There’s another scene where Vance is slipping in, bringing her something as well. It’s a salve of some sort, and he drops it and goes without looking back.

He stops at the end of the hallway, where Idun is on her way to Caroline, but distracts her, charms her, and guides her away…

Damien is in another scene when the world around me once again changes. He’s doing something similar. Twice his gaze flicks toward Caroline’s cell, and he lures Idun away after what seems to be an eternity of flattery.

I wish I knew more than one language.

Emit’s in several scenes after that, charming Idun away from Caroline, distracting her.

They tried to help her without making it obvious, in an effort to keep Idun from punishing the poor monster that much more.
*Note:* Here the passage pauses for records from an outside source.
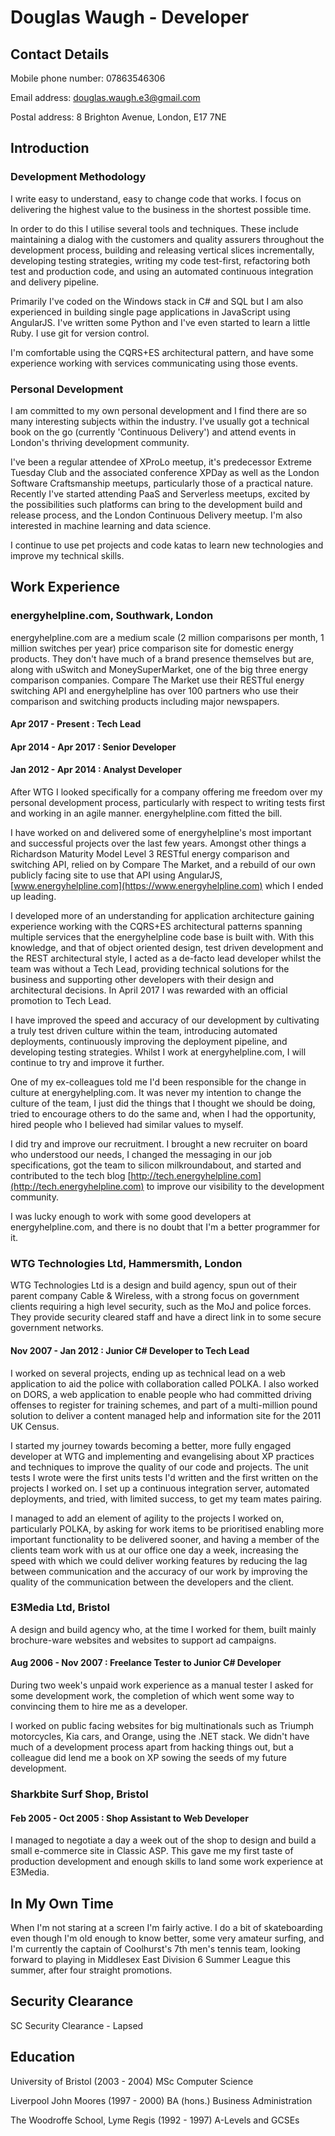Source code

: # Douglas Waugh - Developer

## Contact Details

Mobile phone number: 07863546306

Email address: douglas.waugh.e3@gmail.com

Postal address: 8 Brighton Avenue, London, E17 7NE

## Introduction

### Development Methodology

I write easy to understand, easy to change code that works.  I focus on delivering the highest value to the business in the shortest possible time.

In order to do this I utilise several tools and techniques.  These include maintaining a dialog with the customers and quality assurers throughout the development process, building and releasing vertical slices incrementally, developing testing strategies, writing my code test-first, refactoring both test and production code, and using an automated continuous integration and delivery pipeline.

Primarily I've coded on the Windows stack in C# and SQL but I am also experienced in building single page applications in JavaScript using AngularJS.  I've written some Python and I've even started to learn a little Ruby.  I use git for version control.

I'm comfortable using the CQRS+ES architectural pattern, and have some experience working with services communicating using those events.

### Personal Development

I am committed to my own personal development and I find there are so many interesting subjects within the industry.  I've usually got a technical book on the go (currently 'Continuous Delivery') and attend events in London's thriving development community.

I've been a regular attendee of XProLo meetup, it's predecessor Extreme Tuesday Club and the associated conference XPDay as well as the London Software Craftsmanship meetups, particularly those of a practical nature.  Recently I've started attending PaaS and Serverless meetups, excited by the possibilities such platforms can bring to the development build and release process, and the London Continuous Delivery meetup.  I'm also interested in machine learning and data science.

I continue to use pet projects and code katas to learn new technologies and improve my technical skills.

## Work Experience

### energyhelpline.com, Southwark, London

energyhelpline.com are a medium scale (2 million comparisons per month, 1 million switches per year) price comparison site for domestic energy products.  They don't have much of a brand presence themselves but are, along with uSwitch and MoneySuperMarket, one of the big three energy comparison companies.  Compare The Market use their RESTful energy switching API and energyhelpline has over 100 partners who use their comparison and switching products including major newspapers.

#### Apr 2017 - Present : Tech Lead
#### Apr 2014 - Apr 2017 : Senior Developer
#### Jan 2012 - Apr 2014 : Analyst Developer

After WTG I looked specifically for a company offering me freedom over my personal development process, particularly with respect to writing tests first and working in an agile manner.  energyhelpline.com fitted the bill.

I have worked on and delivered some of energyhelpline's most important and successful projects over the last few years.  Amongst other things a Richardson Maturity Model Level 3 RESTful energy comparison and switching API, relied on by Compare The Market, and a rebuild of our own publicly facing site to use that API using AngularJS, [www.energyhelpline.com](https://www.energyhelpline.com) which I ended up leading.

I developed more of an understanding for application architecture gaining experience working with the CQRS+ES architectural patterns spanning multiple services that the energyhelpline code base is built with. With this knowledge, and that of object oriented design, test driven development and the REST architectural style, I acted as a de-facto lead developer whilst the team was without a Tech Lead, providing technical solutions for the business and supporting other developers with their design and architectural decisions.  In April 2017 I was rewarded with an official promotion to Tech Lead.

I have improved the speed and accuracy of our development by cultivating a truly test driven culture within the team, introducing automated deployments, continuously improving the deployment pipeline, and developing testing strategies.  Whilst I work at energyhelpline.com, I will continue to try and improve it further.

One of my ex-colleagues told me I'd been responsible for the change in culture at energyhelpling.com.  It was never my intention to change the culture of the team, I just did the things that I thought we should be doing, tried to encourage others to do the same and, when I had the opportunity, hired people who I believed had similar values to myself.

I did try and improve our recruitment.  I brought a new recruiter on board who understood our needs, I changed the messaging in our job specifications, got the team to silicon milkroundabout, and started and contributed to the tech blog [http://tech.energyhelpline.com](http://tech.energyhelpline.com) to improve our visibility to the development community.

I was lucky enough to work with some good developers at energyhelpline.com, and there is no doubt that I'm a better programmer for it.

### WTG Technologies Ltd, Hammersmith, London

WTG Technologies Ltd is a design and build agency, spun out of their parent company Cable & Wireless, with a strong focus on government clients requiring a high level security, such as the MoJ and police forces.  They provide security cleared staff and have a direct link in to some secure government networks.

#### Nov 2007 - Jan 2012 : Junior C# Developer to Tech Lead

I worked on several projects, ending up as technical lead on a web application to aid the police with collaboration called POLKA.  I also worked on DORS, a web application to enable people who had committed driving offenses to register for training schemes, and part of a multi-million pound solution to deliver a content managed help and information site for the 2011 UK Census.

I started my journey towards becoming a better, more fully engaged developer at WTG and implementing and evangelising about XP practices and techniques to improve the quality of our code and projects.  The unit tests I wrote were the first units tests I'd written and the first written on the projects I worked on.  I set up a continuous integration server, automated deployments, and tried, with limited success, to get my team mates pairing.

I managed to add an element of agility to the projects I worked on, particularly POLKA, by asking for work items to be prioritised enabling more important functionality to be delivered sooner, and having a member of the clients team work with us at our office one day a week, increasing the speed with which we could deliver working features by reducing the lag between communication and the accuracy of our work by improving the quality of the communication between the developers and the client.

### E3Media Ltd, Bristol

A design and build agency who, at the time I worked for them, built mainly brochure-ware websites and websites to support ad campaigns.

#### Aug 2006 - Nov 2007 : Freelance Tester to Junior C# Developer

During two week's unpaid work experience as a manual tester I asked for some development work, the completion of which went some way to convincing them to hire me as a developer.

I worked on public facing websites for big multinationals such as Triumph motorcycles, Kia cars, and Orange, using the .NET stack.  We didn't have much of a development process apart from hacking things out, but a colleague did lend me a book on XP sowing the seeds of my future development.

### Sharkbite Surf Shop, Bristol

#### Feb 2005 - Oct 2005 : Shop Assistant to Web Developer

I managed to negotiate a day a week out of the shop to design and build a small e-commerce site in Classic ASP.  This gave me my first taste of production development and enough skills to land some work experience at E3Media.

## In My Own Time

When I'm not staring at a screen I'm fairly active.  I do a bit of skateboarding even though I'm old enough to know better, some very amateur surfing, and I'm currently the captain of Coolhurst's 7th men's tennis team, looking forward to playing in Middlesex East Division 6 Summer League this summer, after four straight promotions.

## Security Clearance

SC Security Clearance - Lapsed

## Education

University of Bristol (2003 - 2004) MSc Computer Science

Liverpool John Moores (1997 - 2000) BA (hons.) Business Administration

The Woodroffe School, Lyme Regis (1992 - 1997) A-Levels and GCSEs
“Why didn’t you run away when you learned of the altar, Caroline? Why did you let them turn you immortal?” I ask, watching as she peers around the corner.

Once she’s sure all is clear, she lifts a painting from under a stone in the floor, dusts it off, and smiles down at it. It’s one of the original Portocale men, which gives me my answer.

She loved a man enough to follow him into eternity, even after he coldly broke her heart.

I can only imagine how Idun must have sold it at first, during the time she was pitching immortality among women and men with humble morals and values.

Idun trusted them, and they betrayed her, in an effort to help Caroline as much as they reasonably could. They did have hearts. Even the soulless vampire.

The next several scenes result in some majorly eye-opening insight into all their paranoia, because I watch Idun mentally torture them with all her many faces.

So many times, Damien is so furious and disgusted that tears gather in his eyes, when she turns out to be the true woman he was feeding from. Idun laughs in every scene for having pulled another one over on him.

I finally understand why he was so cold to me, and why he immediately assumed me to be Idun.

She’s fucked with his head too many times for me to even count on this never-ending reel of memories.

Emit’s been just as tortured. Idun doesn’t pull punches.

All his reels result in the same disgust and fury.

Vance as well, given the never-ending strand of endless swaps. He seems less bothered by it. He was good about not allowing her to provoke him, even though I see the anger in his eyes when he turns around. His jaw subtly tics, and he walks out casually.

Time. And time. And time again.

For Arion, she only wears that one face that is so eerily similar to Shera. He doesn’t stare at her like he wants to rip her clothes off. He stares at her like she’s a comforting, rhythmic set of waves that lull you into peace.